フェニックス(大山)とコカトリス(井上)は、その異形にゴクリと唾を飲み込んだ。

見つめあい緊張が走る。


するとリッチはカタカタと震える手を上げて

「あ、あの…、言葉通じますか?わ、わ、わたし少し前まで人間だった者なんですけど…。」


「ケーーーーン(うわ、ずいぶん気の弱そうなリッチね。)」

「コケーーーー(たしかに。思ったよりも弱弱しいですね。)」


「あ、言葉が通じてよかった。わわ、私は橋本アズサと言います。」


「ケーーーーン(女の子キタコレ。ねえねえ、何歳なの?)」

「え、えっと、14歳でした。昨日死にましたけど。」


「ケーーーン(私は大山加奈、16歳よ。昨日死んだけど。みんな昨日死んでて草。)」

「コケーーー(いや死んでるのに草はないでしょ。僕は井上正雄、23歳です。僕も昨日に死にました。)」


「し、死んだ人仲間ですね。ちょっと安心しました。」


こうして、埼玉の山奥でフェニックス・コカトリス・リッチのトリオが結成された。

平均年齢は約18歳。




そのころ

廃ビルの中で自己紹介を終えたドラゴン和明、フェンリル薫、フェアリー熊代は複雑な表情をしている。


『つまりあれか、俺たち三人の平均年齢は54歳か。』

「すまんのう、ワシが一人で平均年齢を上げてしまって。
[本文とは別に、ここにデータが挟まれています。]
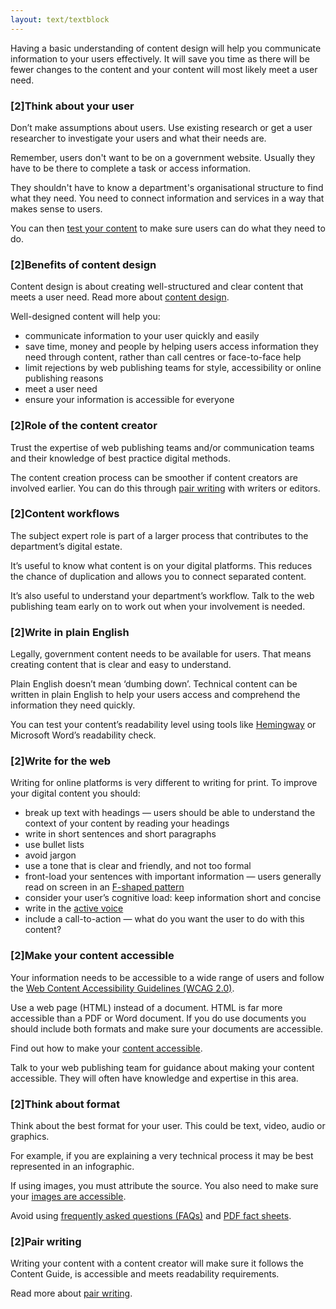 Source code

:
```yaml
---
layout: text/textblock
---
```

Having a basic understanding of content design will help you communicate information to your users effectively. It will save you time as there will be fewer changes to the content and your content will most likely meet a user need.
 
### [2]Think about your user
Don’t make assumptions about users. Use existing research or get a user researcher to investigate your users and what their needs are.
 
Remember, users don't want to be on a government website. Usually they have to be there to complete a task or access information.
 
They shouldn't have to know a department's organisational structure to find what they need. You need to connect information and services in a way that makes sense to users.
 
You can then [test your content](/creating-user-centred-content/testing-content/) to make sure users can do what they need to do.
 
### [2]Benefits of content design
Content design is about creating well-structured and clear content that meets a user need. Read more about [content design](/creating-user-centred-content/content-design/).
 
Well-designed content will help you:
- communicate information to your user quickly and easily
- save time, money and people by helping users access information they need through content, rather than call centres or face-to-face help
- limit rejections by web publishing teams for style, accessibility or online publishing reasons
- meet a user need
- ensure your information is accessible for everyone

### [2]Role of the content creator
Trust the expertise of web publishing teams and/or communication teams and their knowledge of best practice digital methods.
 
The content creation process can be smoother if content creators are involved earlier. You can do this through [pair writing](/creating-user-centred-content/content-design/pair-writing/) with writers or editors.
 
### [2]Content workflows
The subject expert role is part of a larger process that contributes to the department’s digital estate.
 
It’s useful to know what content is on your digital platforms. This reduces the chance of duplication and allows you  to connect separated content.
 
It’s also useful to understand your department’s workflow. Talk to the web publishing team early on to work out when your involvement is needed.
 
### [2]Write in plain English
Legally, government content needs to be available for users. That means creating content that is clear and easy to understand.
 
Plain English doesn’t mean ‘dumbing down’. Technical content can be written in plain English to help your users access and comprehend the information they need quickly. 
 
You can test your content’s readability level using tools like [Hemingway](http://www.hemingwayapp.com) or Microsoft Word’s readability check.
 
### [2]Write for the web
Writing for online platforms is very different to writing for print. To improve your digital content you should:
- break up text with headings — users should be able to understand the context of your content by reading your headings
- write in short sentences and short paragraphs
- use bullet lists
- avoid jargon
- use a tone that is clear and friendly, and not too formal
- front-load your sentences with important information — users generally read on screen in an [F-shaped pattern](https://www.nngroup.com/articles/f-shaped-pattern-reading-web-content/)
- consider your user’s cognitive load: keep information short and concise
- write in the [active voice](https://guides.service.gov.au/content-guide/writing-style/#voice)
- include a call-to-action — what do you want the user to do with this content?

### [2]Make your content accessible
Your information needs to be accessible to a wide range of users and follow the [Web Content Accessibility Guidelines (WCAG 2.0)](https://www.w3.org/WAI/intro/wcag).
 
Use a web page (HTML) instead of a document. HTML is far more accessible than a PDF or Word document. If you do use documents you should include both formats and make sure your documents are accessible.
 
Find out how to make your [content accessible](https://guides.service.gov.au/content-guide/accessibility-inclusivity/).
 
Talk to your web publishing team for guidance about making your content accessible. They will often have knowledge and expertise in this area.
 
### [2]Think about format
Think about the best format for your user. This could be text, video, audio or graphics.
 
For example, if you are explaining a very technical process it may be best represented in an infographic.
 
If using images, you must attribute the source. You also need to make sure your [images are accessible](https://guides.service.gov.au/content-guide/accessibility-inclusivity/#images-and-alt-text).
 
Avoid using [frequently asked questions (FAQs)](https://guides.service.gov.au/content-guide/types-of-content/#faqs) and [PDF fact sheets](https://guides.service.gov.au/content-guide/types-of-content/#fact-sheets).
 
### [2]Pair writing
Writing your content with a content creator will make sure it follows the Content Guide, is accessible and meets readability requirements.
 
Read more about [pair writing](/creating-user-centred-content/content-design/pair-writing/).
」


『ちょっと和明さん、女性に年齢聞いて平均年齢出すのとかやめてよね。最年少の私は気にしないけど。』

『さりげなく最年少という言葉を突っ込んでくるとは。さすが薫さんだ、セコい。』


『…噛みつかれたいの?』

『すいませんした!』


あきれ顔の熊代。

「お主ら、ホント愉快な奴らよの。そういえばほかの人外の連中はどうしておる?影山の話では13体いるらしいが。」


『さすが熊代さんね。その情報は重要。和明さんが感じた気配と同じ数ってことは信ぴょう性は高いわね。』

「ほう、お主らの感覚はすごい物じゃのう。」

『熊代さんは感じないの?』

「草木や風といった自然の気配は分かるのじゃが、動物に関しては良くわからんのう。」


『なるほど、俺達とは感覚の種類が違うっぽいな。能力がかぶってないのは地味に助かる気がする。』

「そう言ってもらえると、非力な役立たずとしてはありがたいわい。」

『そんなことはないぞ。人型で人間と言葉が交わせるってだけでも羨ましいよ。俺たちとしても仲間になってもらえれば心強いよ。』

『そうそう、命乞いする時とか言葉が通じるだけで助けてもらえる可能性が高まるからね。』


「なるほどの、言葉が通じるというのは確かに大きいかもしれんな。で、ほかの人外たちはどうなっておる?」


『ちょっと待ってくれ。えっと、フェニックスとコカトリスとリッチは一緒に行動しているみたいだな。気配からすると、この三人は若そうだ。』

「それは若くして死んだという事じゃろ。可哀そうに。」

『ほかの連中は単独行動のようだ。』

「そうか、ありがとうな。」

『ノープロブレムさ。マダム。』


幻獣たちが少しずつまとまり始める。

それは人間側からすれば、頭の痛い出来事ではあった。